Data to examine
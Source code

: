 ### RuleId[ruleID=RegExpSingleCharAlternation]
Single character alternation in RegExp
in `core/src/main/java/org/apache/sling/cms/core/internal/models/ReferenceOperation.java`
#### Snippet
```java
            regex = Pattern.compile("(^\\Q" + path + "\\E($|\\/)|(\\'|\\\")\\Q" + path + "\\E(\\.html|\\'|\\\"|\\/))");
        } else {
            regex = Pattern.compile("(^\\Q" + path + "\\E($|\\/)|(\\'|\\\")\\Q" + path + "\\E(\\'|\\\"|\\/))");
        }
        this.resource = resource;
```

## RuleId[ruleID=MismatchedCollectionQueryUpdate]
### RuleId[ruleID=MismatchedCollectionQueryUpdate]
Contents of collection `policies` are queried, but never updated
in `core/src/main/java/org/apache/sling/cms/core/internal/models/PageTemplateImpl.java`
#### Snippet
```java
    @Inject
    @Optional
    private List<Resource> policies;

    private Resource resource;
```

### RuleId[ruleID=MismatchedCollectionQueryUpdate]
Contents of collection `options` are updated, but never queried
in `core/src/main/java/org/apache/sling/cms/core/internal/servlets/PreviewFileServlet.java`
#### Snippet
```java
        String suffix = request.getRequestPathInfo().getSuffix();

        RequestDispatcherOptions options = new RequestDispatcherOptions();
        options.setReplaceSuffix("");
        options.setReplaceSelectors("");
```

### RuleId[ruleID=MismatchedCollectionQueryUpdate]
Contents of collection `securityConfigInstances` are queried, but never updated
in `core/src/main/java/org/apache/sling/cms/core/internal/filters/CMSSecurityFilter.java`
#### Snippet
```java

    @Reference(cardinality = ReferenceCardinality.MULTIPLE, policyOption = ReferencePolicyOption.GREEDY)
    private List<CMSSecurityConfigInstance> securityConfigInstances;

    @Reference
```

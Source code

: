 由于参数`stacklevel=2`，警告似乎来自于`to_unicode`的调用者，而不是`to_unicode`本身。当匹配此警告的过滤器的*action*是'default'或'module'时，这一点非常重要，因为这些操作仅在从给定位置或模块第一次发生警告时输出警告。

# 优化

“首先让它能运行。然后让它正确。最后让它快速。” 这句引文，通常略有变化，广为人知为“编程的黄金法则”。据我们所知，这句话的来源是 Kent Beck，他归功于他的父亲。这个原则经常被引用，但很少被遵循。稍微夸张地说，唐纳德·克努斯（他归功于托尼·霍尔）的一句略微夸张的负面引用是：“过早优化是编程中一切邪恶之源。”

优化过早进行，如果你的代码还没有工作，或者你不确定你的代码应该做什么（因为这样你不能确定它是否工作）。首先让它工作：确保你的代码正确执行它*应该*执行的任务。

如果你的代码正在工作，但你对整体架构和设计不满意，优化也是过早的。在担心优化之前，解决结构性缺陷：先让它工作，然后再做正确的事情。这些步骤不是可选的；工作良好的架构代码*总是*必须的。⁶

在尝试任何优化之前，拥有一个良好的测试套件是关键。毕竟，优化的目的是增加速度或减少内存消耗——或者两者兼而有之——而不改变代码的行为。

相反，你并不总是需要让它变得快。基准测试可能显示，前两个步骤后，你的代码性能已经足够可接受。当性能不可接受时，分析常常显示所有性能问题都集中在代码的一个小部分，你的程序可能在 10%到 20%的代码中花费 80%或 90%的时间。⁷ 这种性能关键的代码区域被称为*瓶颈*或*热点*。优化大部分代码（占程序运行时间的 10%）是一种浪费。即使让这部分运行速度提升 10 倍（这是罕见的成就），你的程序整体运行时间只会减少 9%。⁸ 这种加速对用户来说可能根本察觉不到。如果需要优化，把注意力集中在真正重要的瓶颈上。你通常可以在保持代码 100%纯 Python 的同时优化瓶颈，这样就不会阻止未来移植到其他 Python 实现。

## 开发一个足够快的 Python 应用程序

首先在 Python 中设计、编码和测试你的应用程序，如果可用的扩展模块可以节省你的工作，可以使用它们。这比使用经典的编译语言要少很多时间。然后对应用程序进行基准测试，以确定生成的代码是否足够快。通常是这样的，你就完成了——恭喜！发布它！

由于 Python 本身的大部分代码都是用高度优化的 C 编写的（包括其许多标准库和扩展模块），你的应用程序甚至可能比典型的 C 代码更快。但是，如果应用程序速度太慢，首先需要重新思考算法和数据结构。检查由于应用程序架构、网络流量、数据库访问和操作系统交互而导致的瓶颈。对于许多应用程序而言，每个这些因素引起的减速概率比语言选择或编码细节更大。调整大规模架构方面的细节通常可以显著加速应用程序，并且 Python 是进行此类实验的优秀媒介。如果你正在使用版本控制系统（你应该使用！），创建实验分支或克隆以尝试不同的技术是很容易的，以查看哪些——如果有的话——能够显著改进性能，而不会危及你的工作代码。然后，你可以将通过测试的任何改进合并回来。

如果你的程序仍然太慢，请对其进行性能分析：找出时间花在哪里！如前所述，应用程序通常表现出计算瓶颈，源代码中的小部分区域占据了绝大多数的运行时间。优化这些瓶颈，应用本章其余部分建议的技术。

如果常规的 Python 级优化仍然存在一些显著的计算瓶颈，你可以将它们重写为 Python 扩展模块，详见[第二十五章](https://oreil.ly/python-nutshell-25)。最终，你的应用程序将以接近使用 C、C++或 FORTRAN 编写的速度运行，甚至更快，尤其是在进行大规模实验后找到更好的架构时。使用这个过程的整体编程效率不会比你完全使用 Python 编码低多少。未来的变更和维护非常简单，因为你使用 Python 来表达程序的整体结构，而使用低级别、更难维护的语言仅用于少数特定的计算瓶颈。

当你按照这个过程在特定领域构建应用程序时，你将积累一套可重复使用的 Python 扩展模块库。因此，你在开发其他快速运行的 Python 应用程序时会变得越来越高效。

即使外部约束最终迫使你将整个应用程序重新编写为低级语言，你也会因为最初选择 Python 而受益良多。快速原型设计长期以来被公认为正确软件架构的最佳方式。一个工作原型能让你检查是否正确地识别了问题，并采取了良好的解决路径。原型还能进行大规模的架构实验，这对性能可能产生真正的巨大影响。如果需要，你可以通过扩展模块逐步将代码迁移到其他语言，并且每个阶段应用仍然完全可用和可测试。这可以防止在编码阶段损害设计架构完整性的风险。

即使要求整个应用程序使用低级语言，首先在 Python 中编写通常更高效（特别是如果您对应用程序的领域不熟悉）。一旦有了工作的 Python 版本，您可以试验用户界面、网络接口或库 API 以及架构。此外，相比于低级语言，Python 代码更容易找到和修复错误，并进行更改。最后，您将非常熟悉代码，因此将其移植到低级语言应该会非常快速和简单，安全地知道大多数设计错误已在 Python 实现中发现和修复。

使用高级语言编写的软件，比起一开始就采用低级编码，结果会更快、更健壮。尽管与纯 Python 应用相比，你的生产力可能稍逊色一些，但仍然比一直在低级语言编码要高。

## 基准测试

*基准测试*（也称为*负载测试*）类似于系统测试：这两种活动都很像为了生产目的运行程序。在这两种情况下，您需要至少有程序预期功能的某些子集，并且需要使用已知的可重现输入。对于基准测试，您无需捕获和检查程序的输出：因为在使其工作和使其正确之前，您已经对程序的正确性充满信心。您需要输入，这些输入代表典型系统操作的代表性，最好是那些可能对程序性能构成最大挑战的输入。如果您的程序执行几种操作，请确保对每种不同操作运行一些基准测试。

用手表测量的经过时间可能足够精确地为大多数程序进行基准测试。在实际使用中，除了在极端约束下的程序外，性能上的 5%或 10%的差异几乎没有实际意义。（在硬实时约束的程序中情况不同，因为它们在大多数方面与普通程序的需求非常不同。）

Task brief
Whenever a line of the records above contains the word "queried", it counts toward the total; give that total alone.

Task solution
3